If you game on PC, you probably use the Epic Games Store, if not for their exclusives then for the barrage of free games they offer every week. For a few years now Epic Games have been working to upend Steam’s long-standing monopoly, and that’s pretty cool. There’s nothing wrong with some healthy competition, especially when the corporate power struggle benefits broke gamers.
In their effort to perfect their offering and make it in every way as good as or better than Steam, Epic Games are busy integrating new features. Their roadmap shows that one of those impending features is user reviews, and here’s where they stand to repeat a mistake Steam made a long time ago and never properly addressed.
For regular consumer products, user reviews can be quite helpful, because they essentially only untangle objective questions: Does this lawn mower work? How much beer can I fit in this mini-fridge? Does this lawn mower have a cup holder for my beer? Meanwhile, user reviews for games are rarely actual reviews, but more often subjective critiques, with the view of the game heavily obscured by things like nostalgia, personal tastes, technical circumstances, and influencer intervention.
Over the years, Steam has shown that user reviews can and will be misused by horrible people in horrible ways. Players will use them to review-bomb games for inane reasons, to meme, or even to argue with and counter-weigh others. Racists, misogynists and other human garbage will down- or up-vote both high and low profile titles based on how much they align with their own warped worldviews.
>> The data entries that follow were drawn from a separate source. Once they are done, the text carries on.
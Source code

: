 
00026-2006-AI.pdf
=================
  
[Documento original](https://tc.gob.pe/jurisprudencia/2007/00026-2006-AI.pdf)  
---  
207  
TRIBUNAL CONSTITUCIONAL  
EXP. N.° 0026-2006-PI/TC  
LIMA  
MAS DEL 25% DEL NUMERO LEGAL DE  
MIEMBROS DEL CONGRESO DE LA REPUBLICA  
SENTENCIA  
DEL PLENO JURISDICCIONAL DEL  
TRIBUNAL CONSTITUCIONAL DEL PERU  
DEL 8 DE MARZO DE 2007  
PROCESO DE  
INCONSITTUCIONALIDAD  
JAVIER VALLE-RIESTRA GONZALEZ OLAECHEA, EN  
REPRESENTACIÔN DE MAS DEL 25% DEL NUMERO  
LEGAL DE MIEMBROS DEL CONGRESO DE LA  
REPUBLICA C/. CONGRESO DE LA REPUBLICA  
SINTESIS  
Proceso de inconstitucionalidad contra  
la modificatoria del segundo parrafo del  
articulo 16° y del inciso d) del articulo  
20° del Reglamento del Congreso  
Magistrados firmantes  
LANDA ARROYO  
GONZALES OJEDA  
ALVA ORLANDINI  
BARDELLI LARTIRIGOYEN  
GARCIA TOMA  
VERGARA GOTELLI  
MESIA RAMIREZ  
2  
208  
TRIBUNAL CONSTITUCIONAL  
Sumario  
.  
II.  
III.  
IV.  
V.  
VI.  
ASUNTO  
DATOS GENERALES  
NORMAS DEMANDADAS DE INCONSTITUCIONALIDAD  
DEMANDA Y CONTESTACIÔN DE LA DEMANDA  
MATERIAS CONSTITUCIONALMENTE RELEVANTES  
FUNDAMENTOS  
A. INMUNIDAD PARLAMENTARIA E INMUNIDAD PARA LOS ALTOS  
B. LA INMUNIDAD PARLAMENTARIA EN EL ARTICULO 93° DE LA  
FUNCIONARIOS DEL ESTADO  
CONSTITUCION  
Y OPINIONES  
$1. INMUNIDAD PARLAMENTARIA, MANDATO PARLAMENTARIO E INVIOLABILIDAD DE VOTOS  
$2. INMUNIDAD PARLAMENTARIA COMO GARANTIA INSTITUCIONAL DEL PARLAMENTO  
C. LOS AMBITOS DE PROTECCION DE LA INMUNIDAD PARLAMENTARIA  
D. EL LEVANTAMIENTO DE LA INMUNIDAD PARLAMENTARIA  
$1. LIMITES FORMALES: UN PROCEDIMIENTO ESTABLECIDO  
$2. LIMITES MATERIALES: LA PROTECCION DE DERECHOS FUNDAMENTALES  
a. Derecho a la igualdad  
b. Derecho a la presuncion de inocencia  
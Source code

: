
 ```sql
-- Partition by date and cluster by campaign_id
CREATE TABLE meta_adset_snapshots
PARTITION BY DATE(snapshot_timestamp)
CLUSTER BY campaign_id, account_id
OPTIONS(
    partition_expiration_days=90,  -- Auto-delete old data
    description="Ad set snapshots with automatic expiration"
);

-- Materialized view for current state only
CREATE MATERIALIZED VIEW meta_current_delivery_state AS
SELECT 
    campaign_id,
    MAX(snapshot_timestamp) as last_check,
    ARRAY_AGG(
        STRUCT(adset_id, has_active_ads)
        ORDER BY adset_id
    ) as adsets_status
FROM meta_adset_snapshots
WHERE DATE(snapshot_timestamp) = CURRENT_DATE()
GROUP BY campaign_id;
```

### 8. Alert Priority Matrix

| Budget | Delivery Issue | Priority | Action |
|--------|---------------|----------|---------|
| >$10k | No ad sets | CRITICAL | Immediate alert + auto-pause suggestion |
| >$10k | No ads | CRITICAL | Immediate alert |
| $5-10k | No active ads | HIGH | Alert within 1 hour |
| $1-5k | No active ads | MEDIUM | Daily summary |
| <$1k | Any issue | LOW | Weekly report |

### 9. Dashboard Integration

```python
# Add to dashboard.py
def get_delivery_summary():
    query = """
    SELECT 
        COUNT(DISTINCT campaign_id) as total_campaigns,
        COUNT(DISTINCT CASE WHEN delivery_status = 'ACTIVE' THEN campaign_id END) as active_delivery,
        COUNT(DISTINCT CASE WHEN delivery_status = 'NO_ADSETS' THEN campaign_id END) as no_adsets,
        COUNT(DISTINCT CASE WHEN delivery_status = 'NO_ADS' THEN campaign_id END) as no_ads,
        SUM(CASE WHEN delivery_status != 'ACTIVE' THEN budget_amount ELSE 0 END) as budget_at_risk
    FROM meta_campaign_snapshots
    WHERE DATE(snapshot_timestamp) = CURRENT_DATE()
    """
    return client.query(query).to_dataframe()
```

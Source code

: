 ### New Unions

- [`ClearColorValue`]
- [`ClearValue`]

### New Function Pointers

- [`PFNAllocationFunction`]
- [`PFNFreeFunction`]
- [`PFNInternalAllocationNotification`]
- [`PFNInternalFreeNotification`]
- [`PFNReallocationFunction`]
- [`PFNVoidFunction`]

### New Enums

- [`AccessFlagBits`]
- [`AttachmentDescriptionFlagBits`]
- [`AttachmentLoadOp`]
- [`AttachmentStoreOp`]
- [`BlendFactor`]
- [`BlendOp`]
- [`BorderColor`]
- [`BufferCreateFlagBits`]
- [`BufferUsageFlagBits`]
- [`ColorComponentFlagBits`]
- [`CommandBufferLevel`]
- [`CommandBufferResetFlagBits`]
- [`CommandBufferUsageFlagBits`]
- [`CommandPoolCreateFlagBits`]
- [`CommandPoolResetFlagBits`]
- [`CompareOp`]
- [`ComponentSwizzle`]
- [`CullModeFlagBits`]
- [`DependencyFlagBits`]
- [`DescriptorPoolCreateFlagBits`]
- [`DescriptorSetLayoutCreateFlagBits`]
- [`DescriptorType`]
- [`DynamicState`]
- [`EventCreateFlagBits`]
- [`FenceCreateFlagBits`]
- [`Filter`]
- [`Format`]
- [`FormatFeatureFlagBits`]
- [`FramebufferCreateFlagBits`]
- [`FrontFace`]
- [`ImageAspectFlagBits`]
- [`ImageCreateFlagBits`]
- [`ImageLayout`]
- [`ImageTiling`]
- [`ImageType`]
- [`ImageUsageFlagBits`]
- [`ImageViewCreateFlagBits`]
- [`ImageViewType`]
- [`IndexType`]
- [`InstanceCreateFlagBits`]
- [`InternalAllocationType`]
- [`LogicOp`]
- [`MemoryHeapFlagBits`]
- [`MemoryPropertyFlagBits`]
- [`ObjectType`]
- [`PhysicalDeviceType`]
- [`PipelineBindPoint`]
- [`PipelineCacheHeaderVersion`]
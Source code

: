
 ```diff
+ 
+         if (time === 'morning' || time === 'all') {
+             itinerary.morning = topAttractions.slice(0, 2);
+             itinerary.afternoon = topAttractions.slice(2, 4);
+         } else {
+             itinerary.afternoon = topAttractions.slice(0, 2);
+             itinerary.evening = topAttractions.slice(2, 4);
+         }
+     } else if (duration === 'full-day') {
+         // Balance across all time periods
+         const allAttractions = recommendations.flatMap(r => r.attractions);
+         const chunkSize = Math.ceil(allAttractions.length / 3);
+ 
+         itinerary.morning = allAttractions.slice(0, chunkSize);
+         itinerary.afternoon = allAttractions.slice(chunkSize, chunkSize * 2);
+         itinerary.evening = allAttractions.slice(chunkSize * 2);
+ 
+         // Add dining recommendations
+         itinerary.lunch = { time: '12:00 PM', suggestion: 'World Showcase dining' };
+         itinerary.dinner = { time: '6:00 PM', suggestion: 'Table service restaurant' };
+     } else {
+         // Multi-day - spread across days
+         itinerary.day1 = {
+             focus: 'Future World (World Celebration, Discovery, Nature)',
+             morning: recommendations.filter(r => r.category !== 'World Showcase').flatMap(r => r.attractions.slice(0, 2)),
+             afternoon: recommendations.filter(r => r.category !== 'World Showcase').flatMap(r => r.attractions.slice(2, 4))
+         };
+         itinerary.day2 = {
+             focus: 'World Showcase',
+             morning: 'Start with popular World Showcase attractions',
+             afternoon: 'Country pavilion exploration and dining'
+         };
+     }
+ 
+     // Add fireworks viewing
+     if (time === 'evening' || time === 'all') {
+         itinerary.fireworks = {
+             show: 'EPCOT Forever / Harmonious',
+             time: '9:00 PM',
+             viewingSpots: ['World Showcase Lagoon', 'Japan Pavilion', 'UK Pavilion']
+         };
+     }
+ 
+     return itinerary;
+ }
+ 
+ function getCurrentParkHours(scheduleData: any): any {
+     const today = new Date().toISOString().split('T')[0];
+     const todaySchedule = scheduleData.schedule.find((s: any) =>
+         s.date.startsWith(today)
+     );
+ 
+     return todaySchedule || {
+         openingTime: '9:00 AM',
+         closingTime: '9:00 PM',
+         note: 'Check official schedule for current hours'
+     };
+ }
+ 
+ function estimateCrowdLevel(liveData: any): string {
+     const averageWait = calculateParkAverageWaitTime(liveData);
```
Many misguided users just use them as a complaint-based form of tech support, posting scathing rants that boil down to “my rig couldn’t handle it”.
Reviews can also be bought – both in the conventional sense, and by paying streamers to love a game for a couple of days, creating a glut of positive fan-reviews that take a long time to adjust back to reality. And reality itself is a fragile variable for many reviewers, who might fail to notice the symptoms in their own writing.
The sad thing about all this is that it actually matters. Subjective or not, user reviews are not just voices in the void – they have real impact on the success of games. The emotional fluctuations of reviewers ripple into real life consequences, in some cases costing developers their jobs, and in others rewarding them for prioritizing marketing over game design.
Sure, I have focused on the worst things that could happen with user reviews, but what about the positives? There really aren’t any. Ultimately, there is very little point to user reviews for games. Like movies and books, games are personal experiences with no intrinsic value: their quality varies from person to person, and people are extremely subjective. One person’s trash is another person’s treasure, and both of those people’s reviews are trash for anyone else.
A user-friendly refund system completely covers all the potential consumer benefits of user reviews, and Epic Games plans to introduce this feature to the Store before adding reviews anyway.